Data entries:
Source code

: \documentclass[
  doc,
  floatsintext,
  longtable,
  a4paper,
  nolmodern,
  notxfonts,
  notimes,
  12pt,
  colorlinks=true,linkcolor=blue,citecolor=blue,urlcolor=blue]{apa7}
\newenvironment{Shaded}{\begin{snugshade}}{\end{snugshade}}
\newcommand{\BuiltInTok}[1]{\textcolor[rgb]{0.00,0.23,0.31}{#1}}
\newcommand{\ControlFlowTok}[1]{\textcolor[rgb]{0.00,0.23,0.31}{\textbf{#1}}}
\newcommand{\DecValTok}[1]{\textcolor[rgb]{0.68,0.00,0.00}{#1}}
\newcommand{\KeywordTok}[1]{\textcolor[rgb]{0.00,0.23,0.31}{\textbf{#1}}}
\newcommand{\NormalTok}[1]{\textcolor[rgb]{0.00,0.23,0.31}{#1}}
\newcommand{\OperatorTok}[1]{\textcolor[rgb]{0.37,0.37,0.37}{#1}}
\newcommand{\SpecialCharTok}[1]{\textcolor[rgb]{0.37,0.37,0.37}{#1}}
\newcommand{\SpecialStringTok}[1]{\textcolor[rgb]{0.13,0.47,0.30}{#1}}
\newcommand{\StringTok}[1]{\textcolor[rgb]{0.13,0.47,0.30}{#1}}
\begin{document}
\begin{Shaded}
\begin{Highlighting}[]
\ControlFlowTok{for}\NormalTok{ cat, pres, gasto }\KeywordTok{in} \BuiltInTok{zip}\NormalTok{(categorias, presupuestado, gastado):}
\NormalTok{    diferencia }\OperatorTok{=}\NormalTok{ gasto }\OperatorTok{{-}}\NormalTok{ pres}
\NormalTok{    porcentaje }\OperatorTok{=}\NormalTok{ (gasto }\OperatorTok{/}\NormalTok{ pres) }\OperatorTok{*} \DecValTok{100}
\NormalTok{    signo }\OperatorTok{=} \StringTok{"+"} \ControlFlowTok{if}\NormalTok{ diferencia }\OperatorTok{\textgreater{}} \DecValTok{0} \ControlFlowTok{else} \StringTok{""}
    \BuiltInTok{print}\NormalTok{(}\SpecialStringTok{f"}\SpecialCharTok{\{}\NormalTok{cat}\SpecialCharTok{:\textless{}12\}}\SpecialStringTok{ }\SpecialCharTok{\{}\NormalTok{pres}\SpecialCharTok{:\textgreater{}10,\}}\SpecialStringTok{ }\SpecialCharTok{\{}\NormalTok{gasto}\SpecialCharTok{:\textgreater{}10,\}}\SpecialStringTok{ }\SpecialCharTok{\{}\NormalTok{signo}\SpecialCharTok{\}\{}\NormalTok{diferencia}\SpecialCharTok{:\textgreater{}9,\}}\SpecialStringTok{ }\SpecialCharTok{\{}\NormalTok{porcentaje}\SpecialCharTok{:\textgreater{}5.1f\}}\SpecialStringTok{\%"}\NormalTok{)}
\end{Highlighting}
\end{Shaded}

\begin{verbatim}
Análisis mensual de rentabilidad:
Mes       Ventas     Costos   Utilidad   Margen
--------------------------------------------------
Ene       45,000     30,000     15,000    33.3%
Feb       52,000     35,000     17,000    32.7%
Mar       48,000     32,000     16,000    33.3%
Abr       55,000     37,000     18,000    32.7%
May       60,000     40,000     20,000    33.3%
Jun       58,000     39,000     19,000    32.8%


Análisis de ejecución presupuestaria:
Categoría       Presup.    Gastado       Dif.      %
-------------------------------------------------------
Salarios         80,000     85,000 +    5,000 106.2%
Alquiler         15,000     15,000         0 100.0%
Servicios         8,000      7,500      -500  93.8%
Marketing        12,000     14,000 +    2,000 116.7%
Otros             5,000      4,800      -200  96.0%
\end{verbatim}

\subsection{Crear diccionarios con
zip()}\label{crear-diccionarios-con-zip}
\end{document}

_Directions for this task_
Exactly how many lines in the data above hold "gasto"? State that number only.

_Written solution_
4